■ **What is required**:
What are the lines, copied exactly, from the one containing "<td>Arcade</td>" through the last line of the records below, both included?

■ **Data records**:
────
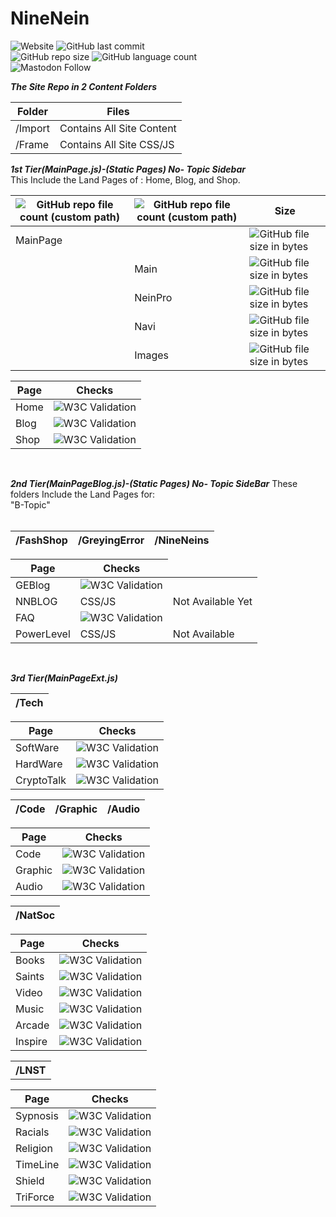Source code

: # NineNein

![Website](https://img.shields.io/website?style=for-the-badge&url=https%3A%2F%2Fhttps://9neinsg.github.io/NineNein/)
![GitHub last commit](https://img.shields.io/github/last-commit/9NeinsG/NineNein?style=for-the-badge)
<br>
![GitHub repo size](https://img.shields.io/github/repo-size/9NeinsG/NineNein?style=for-the-badge)
![GitHub language count](https://img.shields.io/github/languages/count/9NeinsG/NineNein?style=for-the-badge)
<br>
<a>![Mastodon Follow](https://img.shields.io/mastodon/follow/908552?color=brightgreen&domain=https%3A%2F%2Fgab.com%2F&label=%40GreyingError%20on%20Gab&style=for-the-badge)</a>
</br>

***The Site Repo in 2 Content Folders***

<table>
<thead>
<tr>
<th><strong>Folder</strong></th>
<th><strong>Files</strong></th>
</tr>
</thead>
<tbody>
<tr>
<td>/Import</td>
<td>Contains All Site Content</td>
</tr>
<tr>
<td>/Frame</td>
<td>Contains All Site CSS/JS</td>
</tr>
</tbody>
</table>

***1st Tier(MainPage.js)-(Static Pages) No- Topic Sidebar***<br>
This Include the Land Pages of :
Home, Blog, and Shop.
<table>
<thead>
<tr>
<th><img alt="GitHub repo file count (custom path)" src="https://img.shields.io/github/directory-file-count/9NeinsG/NineNein/Frame/JS?label=JS%20Files&style=for-the-badge"></th>
<th><img alt="GitHub repo file count (custom path)" src="https://img.shields.io/github/directory-file-count/9NeinsG/NineNein/Frame/CSS?label=Css%20Files&style=for-the-badge"></th>
<th><strong>Size</strong></th>
</tr>
</thead>
<tbody>
<tr>
<td>MainPage</td>
<td></td>
<td><img alt="GitHub file size in bytes" src="https://img.shields.io/github/size/9NeinsG/NineNein/Frame/JS/MainPageDev.js?style=for-the-badge"</td>
</tr>
<tr>
<td></td>
<td>Main</td>
<td><img alt="GitHub file size in bytes" src="https://img.shields.io/github/size/9NeinsG/NineNein/Frame/CSS/MainPage.css?style=for-the-badge"
</tr>
<tr>
<td></td>
<td>NeinPro</td>
<td><img alt="GitHub file size in bytes" src="https://img.shields.io/github/size/9NeinsG/NineNein/Frame/CSS/Core/NeinPro.css?style=for-the-badge"</td>
</tr>
<tr>
<td></td>
<td>Navi</td>
<td><img alt="GitHub file size in bytes" src="https://img.shields.io/github/size/9NeinsG/NineNein/Frame/CSS/Core/navi.css?style=for-the-badge"></td>
</tr>
<tr>
<td></td>
<td>Images</td>
<td><img alt="GitHub file size in bytes" src="https://img.shields.io/github/size/9NeinsG/NineNein/Frame/CSS/ALL_Images.css?style=for-the-badge"></td>
</tr>
</tbody>
</table> 

<table>
<thead>
<tr>
<th><strong>Page</strong></th>
<th><strong>Checks</strong></th>
</tr>
</thead>
<tbody>
<tr>
<td>Home</td>
<td><img alt="W3C Validation" src="https://img.shields.io/w3c-validation/html?label=W3C&style=for-the-badge&targetUrl=https%3A%2F%2Fwww.NineNein"></td>
</tr>
<tr>
<td>Blog</td>
<td><img alt="W3C Validation" src="https://img.shields.io/w3c-validation/html?label=W3C&style=for-the-badge&targetUrl=https%3A%2F%2Fwww.NineNein%2Fblog"></td>
</tr>
<tr>
<td>Shop</td>
<td><img alt="W3C Validation" src="https://img.shields.io/w3c-validation/html?label=W3C&style=for-the-badge&targetUrl=https%3A%2F%2Fwww.ninenein%2Fshop"></td>
</tr>
</tbody>
</table><br>

***2nd Tier(MainPageBlog.js)-(Static Pages) No- Topic SideBar***
These folders Include the Land Pages for:<br>
"B-Topic"<br><br>
<table>
<thead>
<tr>
<th><strong>/FashShop</strong></th>
<th><strong>/GreyingError</strong></th>
<th><strong>/NineNeins</strong></th>
</tr>
</thead>
</table>

<table>
<thead>
<tr>
<th><strong>Page</strong></th>
<th><strong>Checks</strong></th
</tr>
</thead>
<tbody>
<tr>
<td>GEBlog</td>
<td><img alt="W3C Validation" src="https://img.shields.io/w3c-validation/html?label=W3C&style=for-the-badge&targetUrl=https%3A%2F%2Fwww.NineNein%2FB-Topic%2FGreyingErrorBlog.html"></td>
</tr>
<tr>
<td>NNBLOG</td>
<td>CSS/JS</td>
<td>Not Available Yet</td>
</tr>
<tr>
<td>FAQ</td>
<td><img alt="W3C Validation" src="https://img.shields.io/w3c-validation/html?label=W3C&style=for-the-badge&targetUrl=https%3A%2F%2Fwww.NineNein%2FB-Topic%2FFaqBlog"></td>
</tr>
<tr>
<td>PowerLevel</td>
<td>CSS/JS</td>
<td>Not Available</td>
</tr>
</tbody>
</table><br>

***3rd Tier(MainPageExt.js)***
<table>
<thead>
<tr>
<th><strong>/Tech</strong></th>
</tr>
</thead>
<tbody></table>
<table>
<thead>
<tr>
<th><strong>Page</strong></th>
<th><strong>Checks</strong></th
</tr>
</thead>
<tbody>
<tr>
<td>SoftWare</td>
<td><img alt="W3C Validation" src="https://img.shields.io/w3c-validation/html?label=W3C&style=for-the-badge&targetUrl=https%3A%2F%2Fwww.ninenein%2FB-Topic%2FTech%2FSoftWare"></td>
</tr>
<tr>
<td>HardWare</td>
<td><img alt="W3C Validation" src="https://img.shields.io/w3c-validation/html?label=W3C&style=for-the-badge&targetUrl=https%3A%2F%2Fwww.ninenein%2FB-Topic%2FTech%2FHardWare"></td>
</tr>
<tr>
<td>CryptoTalk</td>
<td><img alt="W3C Validation" src="https://img.shields.io/w3c-validation/html?label=W3C&style=for-the-badge&targetUrl=https%3A%2F%2Fwww.ninenein%2FB-Topic%2FTech%2FCryptoTalk"></td>
</tr>
</tbody>
</table>

<table>
<thead>
<tr>
<th><strong>/Code</strong></th>
<th><strong>/Graphic</strong></th>
<th><strong>/Audio</strong></th>
</tr>
</thead>
</table>

<table>
<thead>
<tr>
<th><strong>Page</strong></th>
<th><strong>Checks</strong></th
</tr>
</thead>
<tbody>
<tr>
<td>Code</td>
<td><img alt="W3C Validation" src="https://img.shields.io/w3c-validation/html?label=W3C&style=for-the-badge&targetUrl=https%3A%2F%2Fwww.ninenein%2FB-Topic%2FGreyingError%2FCode%2FFashCode"></td>
</tr>
<tr>
<td>Graphic</td>
<td><img alt="W3C Validation" src="https://img.shields.io/w3c-validation/html?label=W3C&style=for-the-badge&targetUrl=https%3A%2F%2Fwww.ninenein%2FB-Topic%2FGreyingError%2FGraphic%2FFashPhoto"></td>
</tr>
<tr>
<td>Audio</td>
<td><img alt="W3C Validation" src="https://img.shields.io/w3c-validation/html?label=W3C&style=for-the-badge&targetUrl=https%3A%2F%2Fwww.ninenein%2FB-Topic%2FGreyingError%2FMusic%2FFashAlong"></td>
</tr>
</tbody>
</table>

<table>
<thead>
<tr>
<th><strong>/NatSoc</strong></th>
<table>
<thead>
<tr>
<th><strong>Page</strong></th>
<th><strong>Checks</strong></th>
</tr>
</thead>
<tbody>
<tr>
<td>Books</td>
<td><img alt="W3C Validation" src="https://img.shields.io/w3c-validation/html?label=W3C&style=for-the-badge&targetUrl=https%3A%2F%2Fwww.NineNein%2FB-Topic%2FNatSoc%2Fbooks.html"></td>
</tr>
<tr>
<td>Saints</td>
<td><img alt="W3C Validation" src="https://img.shields.io/w3c-validation/html?label=W3C&style=for-the-badge&targetUrl=https%3A%2F%2Fwww.NineNein%2FB-Topic%2FNatSoc%2Fsaints.html"></td>
</tr>
<tr>
<td>Video</td>
<td><img alt="W3C Validation" src="https://img.shields.io/w3c-validation/html?label=W3C&style=for-the-badge&targetUrl=https%3A%2F%2Fwww.NineNein%2FB-Topic%2FNatSoc%2Fvideo.html"></td>
</tr>
<tr>
<td>Music</td>
<td><img alt="W3C Validation" src="https://img.shields.io/w3c-validation/html?label=W3C&style=for-the-badge&targetUrl=https%3A%2F%2Fwww.NineNein%2FB-Topic%2FNatSoc%2Fmusic.html"></td>
</tr>
<tr>
<td>Arcade</td>
<td><img alt="W3C Validation" src="https://img.shields.io/w3c-validation/html?label=W3C&style=for-the-badge&targetUrl=https%3A%2F%2Fwww.NineNein%2FB-Topic%2FNatSoc%2Farcade.html"></td>
</tr>
<tr>
<td>Inspire</td>
<td><img alt="W3C Validation" src="https://img.shields.io/w3c-validation/html?style=for-the-badge&targetUrl=https%3A%2F%2Fwww.NineNein%2FB-Topic%2FNatSoc%2Finspiration.html"></td>
</tr>
</tbody>
</table>
 
<table>
<thread>
<th><strong>/LNST</strong></th>
</tr>
</thead>
</table>
<table>
<thead>
<tr>
<th><strong>Page</strong></th>
<th><strong>Checks</strong></th
</tr>
</thead>
<tbody>
<tr>
<td>Sypnosis</td>
<td><img alt="W3C Validation" src="https://img.shields.io/w3c-validation/html?label=W3C&style=for-the-badge&targetUrl=https%3A%2F%2Fwww.ninenein%2FB-Topic%2FGreyingError%2FLNST%2FSynopsis"></td>
</tr>
<tr>
<td>Racials</td>
<td><img alt="W3C Validation" src="https://img.shields.io/w3c-validation/html?label=W3C&style=for-the-badge&targetUrl=https%3A%2F%2Fwww.ninenein%2FB-Topic%2FGreyingError%2FLNST%2FRace"></td>
</tr>
<tr>
<td>Religion</td>
<td><img alt="W3C Validation" src="https://img.shields.io/w3c-validation/html?label=W3C&style=for-the-badge&targetUrl=https%3A%2F%2Fwww.ninenein%2FB-Topic%2FGreyingError%2FLNST%2FReligion"></td>
</tr>
<tr>
<td>TimeLine</td>
<td><img alt="W3C Validation" src="https://img.shields.io/w3c-validation/html?label=W3C&style=for-the-badge&targetUrl=https%3A%2F%2Fwww.ninenein%2FB-Topic%2FGreyingError%2FLNST%2FTimeLine"></td>
</tr>
<tr>
<td>Shield</td>
<td><img alt="W3C Validation" src="https://img.shields.io/w3c-validation/html?label=W3C&style=for-the-badge&targetUrl=https%3A%2F%2Fwww.ninenein%2FB-Topic%2FGreyingError%2FLNST%2FShield"></td>
</tr>
<tr>
<td>TriForce</td>
<td><img alt="W3C Validation" src="https://img.shields.io/w3c-validation/html?label=W3C&style=for-the-badge&targetUrl=https%3A%2F%2Fwww.ninenein%2FB-Topic%2FGreyingError%2FLNST%2FTriForce"></td>
</tr>
</tbody>
</table>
────
■ **Result for this task**:
<td>Arcade</td>
<td><img alt="W3C Validation" src="https://img.shields.io/w3c-validation/html?label=W3C&style=for-the-badge&targetUrl=https%3A%2F%2Fwww.NineNein%2FB-Topic%2FNatSoc%2Farcade.html"></td>
</tr>
<tr>
<td>Inspire</td>
<td><img alt="W3C Validation" src="https://img.shields.io/w3c-validation/html?style=for-the-badge&targetUrl=https%3A%2F%2Fwww.NineNein%2FB-Topic%2FNatSoc%2Finspiration.html"></td>
</tr>
</tbody>
</table>
 
<table>
<thread>
<th><strong>/LNST</strong></th>
</tr>
</thead>
</table>
<table>
<thead>
<tr>
<th><strong>Page</strong></th>
<th><strong>Checks</strong></th
</tr>
</thead>
<tbody>
<tr>
<td>Sypnosis</td>
<td><img alt="W3C Validation" src="https://img.shields.io/w3c-validation/html?label=W3C&style=for-the-badge&targetUrl=https%3A%2F%2Fwww.ninenein%2FB-Topic%2FGreyingError%2FLNST%2FSynopsis"></td>
</tr>
<tr>
<td>Racials</td>
<td><img alt="W3C Validation" src="https://img.shields.io/w3c-validation/html?label=W3C&style=for-the-badge&targetUrl=https%3A%2F%2Fwww.ninenein%2FB-Topic%2FGreyingError%2FLNST%2FRace"></td>
</tr>
<tr>
<td>Religion</td>
<td><img alt="W3C Validation" src="https://img.shields.io/w3c-validation/html?label=W3C&style=for-the-badge&targetUrl=https%3A%2F%2Fwww.ninenein%2FB-Topic%2FGreyingError%2FLNST%2FReligion"></td>
</tr>
<tr>
<td>TimeLine</td>
<td><img alt="W3C Validation" src="https://img.shields.io/w3c-validation/html?label=W3C&style=for-the-badge&targetUrl=https%3A%2F%2Fwww.ninenein%2FB-Topic%2FGreyingError%2FLNST%2FTimeLine"></td>
</tr>
<tr>
<td>Shield</td>
<td><img alt="W3C Validation" src="https://img.shields.io/w3c-validation/html?label=W3C&style=for-the-badge&targetUrl=https%3A%2F%2Fwww.ninenein%2FB-Topic%2FGreyingError%2FLNST%2FShield"></td>
</tr>
<tr>
<td>TriForce</td>
<td><img alt="W3C Validation" src="https://img.shields.io/w3c-validation/html?label=W3C&style=for-the-badge&targetUrl=https%3A%2F%2Fwww.ninenein%2FB-Topic%2FGreyingError%2FLNST%2FTriForce"></td>
</tr>
</tbody>
</table>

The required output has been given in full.